For Churchill Asset Management managing director Anne Philpott, the difficult fundraising environment has resulted in a lot more of its US mid-market GPs “reaching out to LPs to right size and close transactions than what would have previously gone 100 percent to the funds”.
Phipott added: “We would frequently get calls from our sponsors ahead of a process and they’ll say, ‘what would your mezz read be on this deal or would you provide a co-investment on this transaction?’ It’s almost like a shadow process in some ways to gauge LP interest… It’s just a little bit more collaborative I think than we’ve seen in prior years.”
Given the volatility in purchase multiples, GPs are also expected to do more consortium-type investments or club deals to close mega-deals, she noted.

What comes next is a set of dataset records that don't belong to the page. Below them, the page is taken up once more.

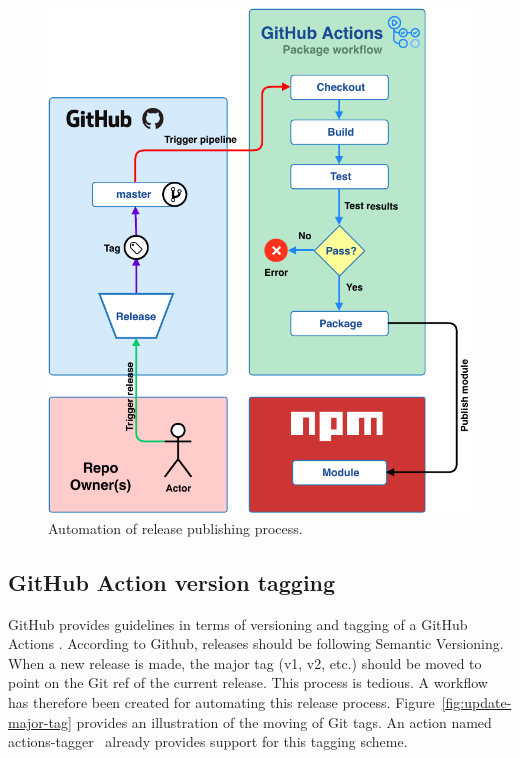 \begin{figure}[hp]
    \setlength{\abovecaptionskip}{25pt}
    \centering
    \includegraphics[page=1,scale=1]{sections/methodology/figures/package-release-automation.pdf}
    \caption{Automation of release publishing process.}
    \label{fig:release-automation}
\end{figure}

\subsection{GitHub Action version tagging}
GitHub provides guidelines in terms of versioning and tagging of a GitHub Actions \cite{github-actions-versioning}. According to Github, releases should be following Semantic Versioning. When a new release is made, the major tag (v1, v2, etc.) should be moved to point on the Git ref of the current release. This process is tedious. A workflow has therefore been created for automating this release process. Figure~\ref{fig:update-major-tag} provides an illustration of the moving of Git tags. An action named actions-tagger~\cite{actions-tagger} already provides support for this tagging scheme.

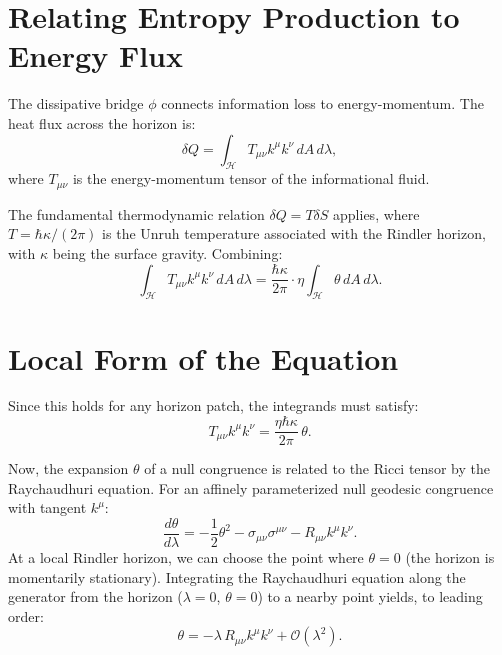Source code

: \documentclass[12pt,a4paper]{book}
\begin{document}
\section{Relating Entropy Production to Energy Flux}

The dissipative bridge $\phi$ connects information loss to energy-momentum. The heat flux across the horizon is:
\begin{equation}
    \delta Q = \int_{\mathcal{H}} T_{\mu\nu} k^\mu k^\nu \, dA \, d\lambda,
\end{equation}
where $T_{\mu\nu}$ is the energy-momentum tensor of the informational fluid.

The fundamental thermodynamic relation $\delta Q = T \delta S$ applies, where $T = \hbar \kappa / (2\pi)$ is the Unruh temperature associated with the Rindler horizon, with $\kappa$ being the surface gravity. Combining:
\begin{equation}
    \int_{\mathcal{H}} T_{\mu\nu} k^\mu k^\nu \, dA \, d\lambda = \frac{\hbar \kappa}{2\pi} \cdot \eta \int_{\mathcal{H}} \theta \, dA \, d\lambda.
\end{equation}

\section{Local Form of the Equation}

Since this holds for any horizon patch, the integrands must satisfy:
\begin{equation}
    T_{\mu\nu} k^\mu k^\nu = \frac{\eta \hbar \kappa}{2\pi} \, \theta.
\end{equation}

Now, the expansion $\theta$ of a null congruence is related to the Ricci tensor by the Raychaudhuri equation. For an affinely parameterized null geodesic congruence with tangent $k^\mu$:
\begin{equation}
    \frac{d\theta}{d\lambda} = -\frac12 \theta^2 - \sigma_{\mu\nu}\sigma^{\mu\nu} - R_{\mu\nu} k^\mu k^\nu.
\end{equation}
At a local Rindler horizon, we can choose the point where $\theta = 0$ (the horizon is momentarily stationary). Integrating the Raychaudhuri equation along the generator from the horizon ($\lambda=0$, $\theta=0$) to a nearby point yields, to leading order:
\begin{equation}
    \theta = -\lambda \, R_{\mu\nu} k^\mu k^\nu + \mathcal{O}(\lambda^2).
\end{equation}
\end{document}
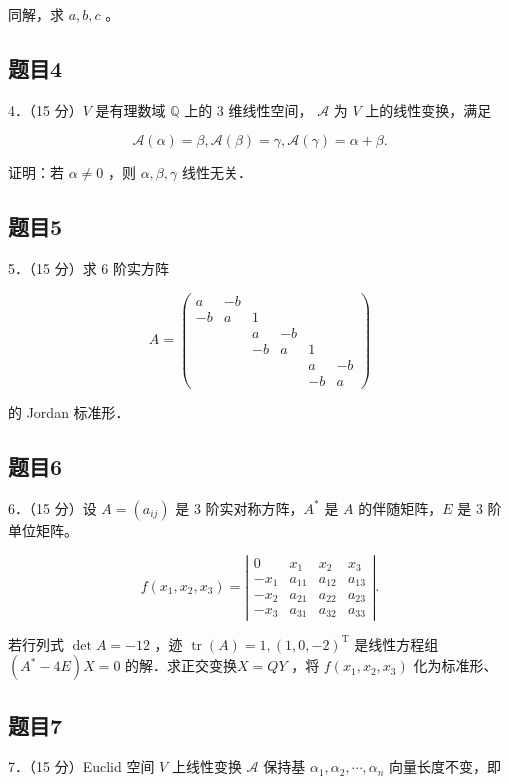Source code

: \documentclass{article}
\begin{document}
同解，求 \(a, b, c\) 。

\subsection{题目4}
4．（15 分）\(V\) 是有理数域 \(\mathbb{Q}\) 上的 3 维线性空间， \(\mathcal{A}\) 为 \(V\) 上的线性变换，满足

\[
\mathcal{A}(\alpha)=\beta, \mathcal{A}(\beta)=\gamma, \mathcal{A}(\gamma)=\alpha+\beta .
\]

证明：若 \(\alpha \neq 0\) ，则 \(\alpha, \beta, \gamma\) 线性无关．

\subsection{题目5}
5．（15 分）求 6 阶实方阵

\[
A=\left(\begin{array}{cccccc}
a & -b & & & & \\
-b & a & 1 & & & \\
& & a & -b & & \\
& & -b & a & 1 & \\
& & & & a & -b \\
& & & & -b & a
\end{array}\right)
\]

的 Jordan 标准形．

\subsection{题目6}
6．（15 分）设 \(A=\left(a_{i j}\right)\) 是 3 阶实对称方阵，\(A^{*}\) 是 \(A\) 的伴随矩阵，\(E\) 是 3 阶单位矩阵。

\[
f\left(x_{1}, x_{2}, x_{3}\right)=\left|\begin{array}{cccc}
0 & x_{1} & x_{2} & x_{3} \\
-x_{1} & a_{11} & a_{12} & a_{13} \\
-x_{2} & a_{21} & a_{22} & a_{23} \\
-x_{3} & a_{31} & a_{32} & a_{33}
\end{array}\right| .
\]

若行列式 \(\operatorname{det} A=-12\) ，迹 \(\operatorname{tr}(A)=1,(1,0,-2)^{\mathrm{T}}\) 是线性方程组 \(\left(A^{*}-4 E\right) X=0\) 的解．求正交变换\(X=Q Y\) ，将 \(f\left(x_{1}, x_{2}, x_{3}\right)\) 化为标准形、

\subsection{题目7}
7．（15 分）Euclid 空间 \(V\) 上线性变换 \(\mathcal{A}\) 保持基 \(\alpha_{1}, \alpha_{2}, \cdots, \alpha_{n}\) 向量长度不变，即
\end{document}
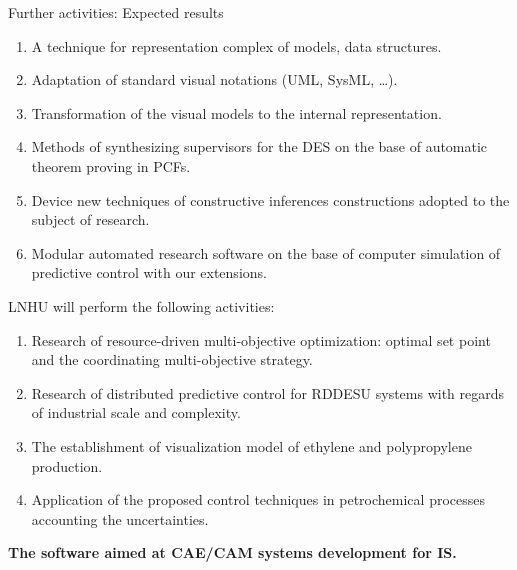 \documentclass[10pt,dvipsnames]{beamer}
\begin{document}
\begin{frame}{Further activities: Expected results}
\begin{enumerate}
\item A technique for representation complex of models, data structures.
\item Adaptation of standard visual notations (UML, SysML, \ldots).
\item Transformation of the visual models to the internal representation.
\item Methods of synthesizing supervisors for the DES on the base of automatic theorem proving in PCFs.
\item Device new techniques of constructive inferences constructions adopted to the subject of research.
\item Modular automated research software on the base of computer simulation of predictive control with our extensions.
\end{enumerate}
LNHU will perform the following activities:
\begin{enumerate}
\item Research of resource-driven multi-objective optimization: optimal set point and the coordinating multi-objective strategy.
\item Research of distributed predictive control for RDDESU systems with regards of industrial scale and complexity.
\item The establishment of visualization model of ethylene and polypropylene production.
\item Application of the proposed control techniques in petrochemical processes accounting the uncertainties.
\end{enumerate}

\noindent\textbf{The software aimed at CAE/CAM systems development for IS.}
\end{frame}
\end{document}
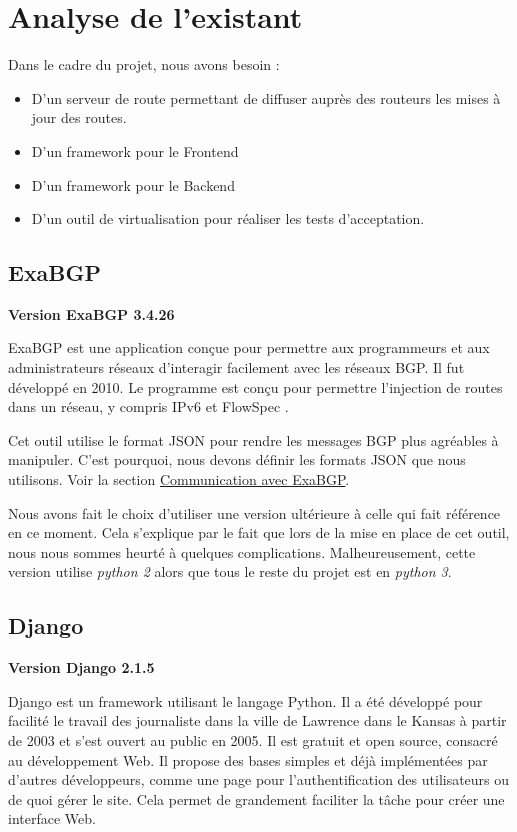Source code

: \chapter{Analyse de l'existant}

Dans le cadre du projet, nous avons besoin : 

\begin{itemize}
    \item D'un serveur de route permettant de diffuser auprès des routeurs les mises à jour des routes.
    \item D'un framework pour le Frontend
    \item D'un framework pour le Backend
    \item D'un outil de virtualisation pour réaliser les tests d'acceptation.
\end{itemize}

\section{ExaBGP}
\textbf{Version ExaBGP 3.4.26}

ExaBGP \cite{Exa13} est une application conçue pour permettre aux programmeurs et aux administrateurs réseaux d’interagir facilement avec les réseaux BGP. Il fut développé en 2010. Le programme est conçu pour permettre l’injection de routes dans un réseau, y compris IPv6 et FlowSpec \cite{Man10}.

Cet outil utilise le format JSON pour rendre les messages BGP plus agréables à manipuler. C'est pourquoi, nous devons définir les formats JSON que nous utilisons. Voir la section \hyperref[sssec:exabgp]{Communication avec ExaBGP}.

Nous avons fait le choix d'utiliser une version ultérieure à celle qui fait référence en ce moment. Cela s'explique par le fait que lors de la mise en place de cet outil, nous nous sommes heurté à quelques complications. Malheureusement, cette version utilise \textit{python 2} alors que tous le reste du projet est en \textit{python 3}.

\section{Django}
\textbf{Version Django 2.1.5}

Django \cite{Django03} est un framework utilisant le langage Python. Il a été développé pour facilité le travail des journaliste dans la ville de Lawrence dans le Kansas à partir de 2003 et s'est ouvert au public en 2005. Il est gratuit et open source, consacré au développement Web. Il propose des bases simples et déjà implémentées par d'autres développeurs, comme une page pour l'authentification des utilisateurs ou de quoi gérer le site. Cela permet de grandement faciliter la tâche pour créer une interface Web.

Transactions are also taking longer to close due to extended due diligence processes, GPs’ flight to quality in asset-picking and sponsors wanting to take their time to make sure they have structured deals appropriately in purchasing the right assets, Philpott noted.
Companies that can afford to wait are not going to sell, which will result in a drop-off in volume of assets coming to market, Elly Thio, managing director at EQT, said on the panel.
“We’re seeing this as an opportunity to play offence in terms of the themes that we invest behind – in climate and nature – and to developing these secular mega-trends… to consolidate their market positions… through roll-ups,” Thio said.